● WORK TO COMPLETE: Repeat each entry exactly and drop the pictures.

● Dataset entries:
────────────────

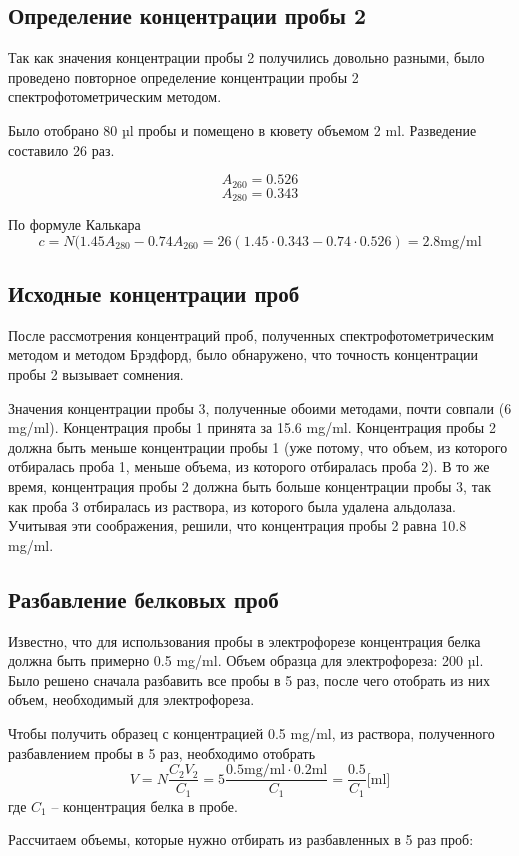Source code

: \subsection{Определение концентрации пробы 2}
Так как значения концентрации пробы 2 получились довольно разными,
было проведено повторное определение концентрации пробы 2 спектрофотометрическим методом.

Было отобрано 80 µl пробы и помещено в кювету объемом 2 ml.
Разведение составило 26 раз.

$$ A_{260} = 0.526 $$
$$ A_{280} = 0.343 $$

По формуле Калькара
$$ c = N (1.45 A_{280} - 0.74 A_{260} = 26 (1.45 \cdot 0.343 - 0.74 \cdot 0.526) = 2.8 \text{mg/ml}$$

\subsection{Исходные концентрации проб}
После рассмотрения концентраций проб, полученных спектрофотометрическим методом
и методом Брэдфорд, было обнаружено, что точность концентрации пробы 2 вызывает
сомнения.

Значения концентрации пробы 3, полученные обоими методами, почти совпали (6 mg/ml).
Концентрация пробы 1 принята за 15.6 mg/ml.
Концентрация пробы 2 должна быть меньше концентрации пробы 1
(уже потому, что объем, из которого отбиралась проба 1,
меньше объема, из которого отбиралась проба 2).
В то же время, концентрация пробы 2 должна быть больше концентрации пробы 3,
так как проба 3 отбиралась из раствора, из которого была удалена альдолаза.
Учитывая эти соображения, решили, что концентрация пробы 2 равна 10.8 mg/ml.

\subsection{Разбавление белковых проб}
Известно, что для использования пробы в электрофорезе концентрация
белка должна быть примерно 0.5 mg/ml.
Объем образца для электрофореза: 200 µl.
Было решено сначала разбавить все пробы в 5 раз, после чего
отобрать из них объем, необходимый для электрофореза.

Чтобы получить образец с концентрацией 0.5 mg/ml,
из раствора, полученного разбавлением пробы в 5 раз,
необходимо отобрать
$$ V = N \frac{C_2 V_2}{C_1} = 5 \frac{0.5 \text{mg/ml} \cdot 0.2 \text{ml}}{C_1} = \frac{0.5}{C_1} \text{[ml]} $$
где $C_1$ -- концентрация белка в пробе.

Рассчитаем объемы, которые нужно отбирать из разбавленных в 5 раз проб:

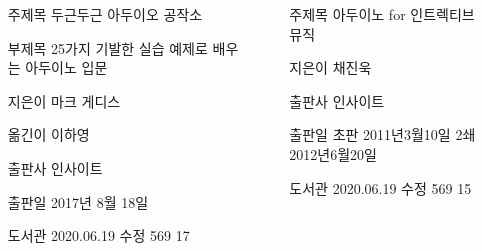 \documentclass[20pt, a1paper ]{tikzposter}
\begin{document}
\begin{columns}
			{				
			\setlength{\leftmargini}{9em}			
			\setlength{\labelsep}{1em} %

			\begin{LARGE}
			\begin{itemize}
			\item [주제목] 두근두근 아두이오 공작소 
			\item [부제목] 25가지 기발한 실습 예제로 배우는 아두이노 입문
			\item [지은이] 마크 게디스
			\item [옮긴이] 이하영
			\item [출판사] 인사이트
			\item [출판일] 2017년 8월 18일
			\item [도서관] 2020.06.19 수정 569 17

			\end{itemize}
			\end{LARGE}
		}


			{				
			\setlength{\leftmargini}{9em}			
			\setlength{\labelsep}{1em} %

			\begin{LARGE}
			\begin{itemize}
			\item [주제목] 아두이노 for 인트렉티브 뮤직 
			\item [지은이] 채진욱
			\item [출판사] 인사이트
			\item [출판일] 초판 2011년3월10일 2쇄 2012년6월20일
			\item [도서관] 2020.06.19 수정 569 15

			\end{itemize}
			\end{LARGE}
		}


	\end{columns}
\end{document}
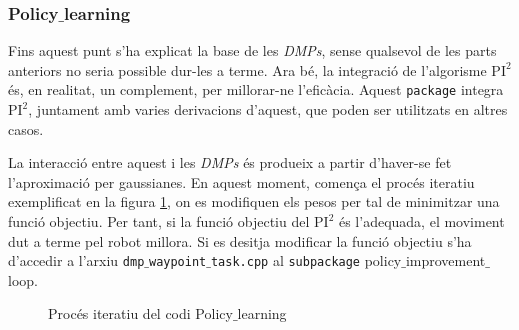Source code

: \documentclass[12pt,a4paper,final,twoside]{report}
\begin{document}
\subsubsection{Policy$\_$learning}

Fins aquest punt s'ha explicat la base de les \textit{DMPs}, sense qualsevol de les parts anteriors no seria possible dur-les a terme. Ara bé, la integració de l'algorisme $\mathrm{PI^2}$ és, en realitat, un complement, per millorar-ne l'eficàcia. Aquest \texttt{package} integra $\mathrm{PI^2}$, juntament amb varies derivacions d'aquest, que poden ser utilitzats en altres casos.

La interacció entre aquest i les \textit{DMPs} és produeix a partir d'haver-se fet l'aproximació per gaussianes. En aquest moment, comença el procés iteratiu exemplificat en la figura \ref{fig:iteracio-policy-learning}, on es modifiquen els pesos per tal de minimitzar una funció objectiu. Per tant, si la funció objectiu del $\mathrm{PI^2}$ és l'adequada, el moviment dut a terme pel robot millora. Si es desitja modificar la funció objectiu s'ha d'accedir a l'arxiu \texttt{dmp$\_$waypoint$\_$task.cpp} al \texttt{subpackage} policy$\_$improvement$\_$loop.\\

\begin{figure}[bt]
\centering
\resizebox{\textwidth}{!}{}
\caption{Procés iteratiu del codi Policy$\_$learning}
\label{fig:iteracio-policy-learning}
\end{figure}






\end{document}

────────────────

● WRITTEN ANSWER:
Source code

: \subsection{Определение концентрации пробы 2}
Так как значения концентрации пробы 2 получились довольно разными,
было проведено повторное определение концентрации пробы 2 спектрофотометрическим методом.

Было отобрано 80 µl пробы и помещено в кювету объемом 2 ml.
Разведение составило 26 раз.

$$ A_{260} = 0.526 $$
$$ A_{280} = 0.343 $$

По формуле Калькара
$$ c = N (1.45 A_{280} - 0.74 A_{260} = 26 (1.45 \cdot 0.343 - 0.74 \cdot 0.526) = 2.8 \text{mg/ml}$$

\subsection{Исходные концентрации проб}
После рассмотрения концентраций проб, полученных спектрофотометрическим методом
и методом Брэдфорд, было обнаружено, что точность концентрации пробы 2 вызывает
сомнения.

Значения концентрации пробы 3, полученные обоими методами, почти совпали (6 mg/ml).
Концентрация пробы 1 принята за 15.6 mg/ml.
Концентрация пробы 2 должна быть меньше концентрации пробы 1
(уже потому, что объем, из которого отбиралась проба 1,
меньше объема, из которого отбиралась проба 2).
В то же время, концентрация пробы 2 должна быть больше концентрации пробы 3,
так как проба 3 отбиралась из раствора, из которого была удалена альдолаза.
Учитывая эти соображения, решили, что концентрация пробы 2 равна 10.8 mg/ml.

\subsection{Разбавление белковых проб}
Известно, что для использования пробы в электрофорезе концентрация
белка должна быть примерно 0.5 mg/ml.
Объем образца для электрофореза: 200 µl.
Было решено сначала разбавить все пробы в 5 раз, после чего
отобрать из них объем, необходимый для электрофореза.

Чтобы получить образец с концентрацией 0.5 mg/ml,
из раствора, полученного разбавлением пробы в 5 раз,
необходимо отобрать
$$ V = N \frac{C_2 V_2}{C_1} = 5 \frac{0.5 \text{mg/ml} \cdot 0.2 \text{ml}}{C_1} = \frac{0.5}{C_1} \text{[ml]} $$
где $C_1$ -- концентрация белка в пробе.

Рассчитаем объемы, которые нужно отбирать из разбавленных в 5 раз проб:

 \documentclass[20pt, a1paper ]{tikzposter}
\begin{document}
\begin{columns}
			{				
			\setlength{\leftmargini}{9em}			
			\setlength{\labelsep}{1em} %

			\begin{LARGE}
			\begin{itemize}
			\item [주제목] 두근두근 아두이오 공작소 
			\item [부제목] 25가지 기발한 실습 예제로 배우는 아두이노 입문
			\item [지은이] 마크 게디스
			\item [옮긴이] 이하영
			\item [출판사] 인사이트
			\item [출판일] 2017년 8월 18일
			\item [도서관] 2020.06.19 수정 569 17

			\end{itemize}
			\end{LARGE}
		}


			{				
			\setlength{\leftmargini}{9em}			
			\setlength{\labelsep}{1em} %

			\begin{LARGE}
			\begin{itemize}
			\item [주제목] 아두이노 for 인트렉티브 뮤직 
			\item [지은이] 채진욱
			\item [출판사] 인사이트
			\item [출판일] 초판 2011년3월10일 2쇄 2012년6월20일
			\item [도서관] 2020.06.19 수정 569 15

			\end{itemize}
			\end{LARGE}
		}


	\end{columns}
\end{document}
Source code

: \documentclass[12pt,a4paper,final,twoside]{report}
\begin{document}
\subsubsection{Policy$\_$learning}

Fins aquest punt s'ha explicat la base de les \textit{DMPs}, sense qualsevol de les parts anteriors no seria possible dur-les a terme. Ara bé, la integració de l'algorisme $\mathrm{PI^2}$ és, en realitat, un complement, per millorar-ne l'eficàcia. Aquest \texttt{package} integra $\mathrm{PI^2}$, juntament amb varies derivacions d'aquest, que poden ser utilitzats en altres casos.

La interacció entre aquest i les \textit{DMPs} és produeix a partir d'haver-se fet l'aproximació per gaussianes. En aquest moment, comença el procés iteratiu exemplificat en la figura \ref{fig:iteracio-policy-learning}, on es modifiquen els pesos per tal de minimitzar una funció objectiu. Per tant, si la funció objectiu del $\mathrm{PI^2}$ és l'adequada, el moviment dut a terme pel robot millora. Si es desitja modificar la funció objectiu s'ha d'accedir a l'arxiu \texttt{dmp$\_$waypoint$\_$task.cpp} al \texttt{subpackage} policy$\_$improvement$\_$loop.\\

\begin{figure}[bt]
\centering
\resizebox{\textwidth}{!}{}
\caption{Procés iteratiu del codi Policy$\_$learning}
\label{fig:iteracio-policy-learning}
\end{figure}






\end{document}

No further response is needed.